▶ **Work order**
Every entry is to be returned unchanged, and no picture is to be included.

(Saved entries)
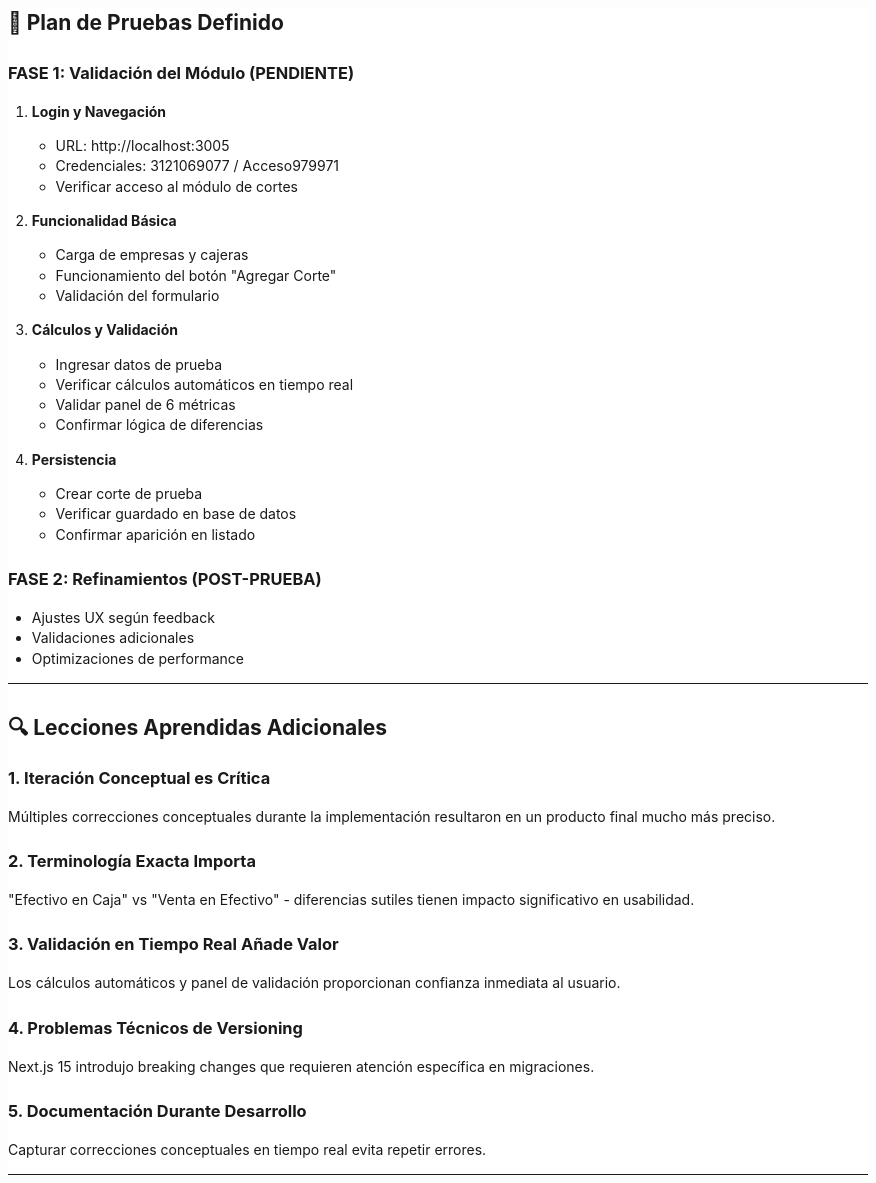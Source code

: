 ## 🎯 **Plan de Pruebas Definido**

### **FASE 1: Validación del Módulo (PENDIENTE)**
1. **Login y Navegación**
   - URL: http://localhost:3005
   - Credenciales: 3121069077 / Acceso979971
   - Verificar acceso al módulo de cortes

2. **Funcionalidad Básica**
   - Carga de empresas y cajeras
   - Funcionamiento del botón "Agregar Corte"
   - Validación del formulario

3. **Cálculos y Validación**
   - Ingresar datos de prueba
   - Verificar cálculos automáticos en tiempo real
   - Validar panel de 6 métricas
   - Confirmar lógica de diferencias

4. **Persistencia**
   - Crear corte de prueba
   - Verificar guardado en base de datos
   - Confirmar aparición en listado

### **FASE 2: Refinamientos (POST-PRUEBA)**
- Ajustes UX según feedback
- Validaciones adicionales
- Optimizaciones de performance

---

## 🔍 **Lecciones Aprendidas Adicionales**

### **1. Iteración Conceptual es Crítica**
Múltiples correcciones conceptuales durante la implementación resultaron en un producto final mucho más preciso.

### **2. Terminología Exacta Importa**
"Efectivo en Caja" vs "Venta en Efectivo" - diferencias sutiles tienen impacto significativo en usabilidad.

### **3. Validación en Tiempo Real Añade Valor**
Los cálculos automáticos y panel de validación proporcionan confianza inmediata al usuario.

### **4. Problemas Técnicos de Versioning**
Next.js 15 introdujo breaking changes que requieren atención específica en migraciones.

### **5. Documentación Durante Desarrollo**
Capturar correcciones conceptuales en tiempo real evita repetir errores.

---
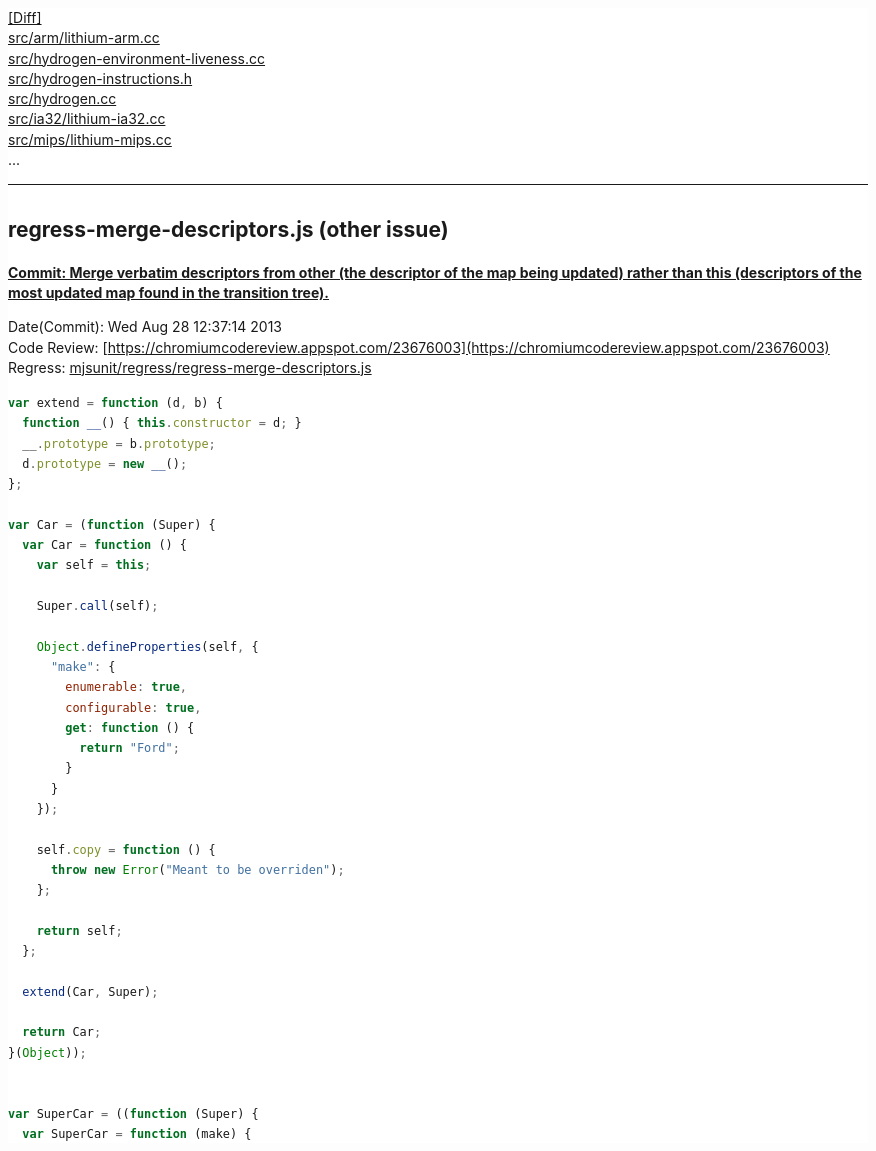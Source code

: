 [[Diff]](https://chromium.googlesource.com/v8/v8/+/3747b5b^!)  
[src/arm/lithium-arm.cc](https://cs.chromium.org/chromium/src/v8/src/arm/lithium-arm.cc?cl=3747b5b)  
[src/hydrogen-environment-liveness.cc](https://cs.chromium.org/chromium/src/v8/src/hydrogen-environment-liveness.cc?cl=3747b5b)  
[src/hydrogen-instructions.h](https://cs.chromium.org/chromium/src/v8/src/hydrogen-instructions.h?cl=3747b5b)  
[src/hydrogen.cc](https://cs.chromium.org/chromium/src/v8/src/hydrogen.cc?cl=3747b5b)  
[src/ia32/lithium-ia32.cc](https://cs.chromium.org/chromium/src/v8/src/ia32/lithium-ia32.cc?cl=3747b5b)  
[src/mips/lithium-mips.cc](https://cs.chromium.org/chromium/src/v8/src/mips/lithium-mips.cc?cl=3747b5b)  
...  
  

---   

## **regress-merge-descriptors.js (other issue)**  
   
**[Commit: Merge verbatim descriptors from other (the descriptor of the map being updated) rather than this (descriptors of the most updated map found in the transition tree).](https://chromium.googlesource.com/v8/v8/+/652b174)**  
  
Date(Commit): Wed Aug 28 12:37:14 2013  
Code Review: [https://chromiumcodereview.appspot.com/23676003](https://chromiumcodereview.appspot.com/23676003)  
Regress: [mjsunit/regress/regress-merge-descriptors.js](https://chromium.googlesource.com/v8/v8/+/master/test/mjsunit/regress/regress-merge-descriptors.js)  
```javascript
var extend = function (d, b) {
  function __() { this.constructor = d; }
  __.prototype = b.prototype;
  d.prototype = new __();
};

var Car = (function (Super) {
  var Car = function () {
    var self = this;

    Super.call(self);

    Object.defineProperties(self, {
      "make": {
        enumerable: true,
        configurable: true,
        get: function () {
          return "Ford";
        }
      }
    });

    self.copy = function () {
      throw new Error("Meant to be overriden");
    };

    return self;
  };

  extend(Car, Super);

  return Car;
}(Object));


var SuperCar = ((function (Super) {
  var SuperCar = function (make) {
```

▶ **Response**
Source code

: ## 🎯 **Plan de Pruebas Definido**

### **FASE 1: Validación del Módulo (PENDIENTE)**
1. **Login y Navegación**
   - URL: http://localhost:3005
   - Credenciales: 3121069077 / Acceso979971
   - Verificar acceso al módulo de cortes

2. **Funcionalidad Básica**
   - Carga de empresas y cajeras
   - Funcionamiento del botón "Agregar Corte"
   - Validación del formulario

3. **Cálculos y Validación**
   - Ingresar datos de prueba
   - Verificar cálculos automáticos en tiempo real
   - Validar panel de 6 métricas
   - Confirmar lógica de diferencias

4. **Persistencia**
   - Crear corte de prueba
   - Verificar guardado en base de datos
   - Confirmar aparición en listado

### **FASE 2: Refinamientos (POST-PRUEBA)**
- Ajustes UX según feedback
- Validaciones adicionales
- Optimizaciones de performance

---

## 🔍 **Lecciones Aprendidas Adicionales**

### **1. Iteración Conceptual es Crítica**
Múltiples correcciones conceptuales durante la implementación resultaron en un producto final mucho más preciso.

### **2. Terminología Exacta Importa**
"Efectivo en Caja" vs "Venta en Efectivo" - diferencias sutiles tienen impacto significativo en usabilidad.

### **3. Validación en Tiempo Real Añade Valor**
Los cálculos automáticos y panel de validación proporcionan confianza inmediata al usuario.

### **4. Problemas Técnicos de Versioning**
Next.js 15 introdujo breaking changes que requieren atención específica en migraciones.

### **5. Documentación Durante Desarrollo**
Capturar correcciones conceptuales en tiempo real evita repetir errores.

---
Source code

: [[Diff]](https://chromium.googlesource.com/v8/v8/+/3747b5b^!)  
[src/arm/lithium-arm.cc](https://cs.chromium.org/chromium/src/v8/src/arm/lithium-arm.cc?cl=3747b5b)  
[src/hydrogen-environment-liveness.cc](https://cs.chromium.org/chromium/src/v8/src/hydrogen-environment-liveness.cc?cl=3747b5b)  
[src/hydrogen-instructions.h](https://cs.chromium.org/chromium/src/v8/src/hydrogen-instructions.h?cl=3747b5b)  
[src/hydrogen.cc](https://cs.chromium.org/chromium/src/v8/src/hydrogen.cc?cl=3747b5b)  
[src/ia32/lithium-ia32.cc](https://cs.chromium.org/chromium/src/v8/src/ia32/lithium-ia32.cc?cl=3747b5b)  
[src/mips/lithium-mips.cc](https://cs.chromium.org/chromium/src/v8/src/mips/lithium-mips.cc?cl=3747b5b)  
...  
  

---   

## **regress-merge-descriptors.js (other issue)**  
   
**[Commit: Merge verbatim descriptors from other (the descriptor of the map being updated) rather than this (descriptors of the most updated map found in the transition tree).](https://chromium.googlesource.com/v8/v8/+/652b174)**  
  
Date(Commit): Wed Aug 28 12:37:14 2013  
Code Review: [https://chromiumcodereview.appspot.com/23676003](https://chromiumcodereview.appspot.com/23676003)  
Regress: [mjsunit/regress/regress-merge-descriptors.js](https://chromium.googlesource.com/v8/v8/+/master/test/mjsunit/regress/regress-merge-descriptors.js)  
```javascript
var extend = function (d, b) {
  function __() { this.constructor = d; }
  __.prototype = b.prototype;
  d.prototype = new __();
};

var Car = (function (Super) {
  var Car = function () {
    var self = this;

    Super.call(self);

    Object.defineProperties(self, {
      "make": {
        enumerable: true,
        configurable: true,
        get: function () {
          return "Ford";
        }
      }
    });

    self.copy = function () {
      throw new Error("Meant to be overriden");
    };

    return self;
  };

  extend(Car, Super);

  return Car;
}(Object));


var SuperCar = ((function (Super) {
  var SuperCar = function (make) {
```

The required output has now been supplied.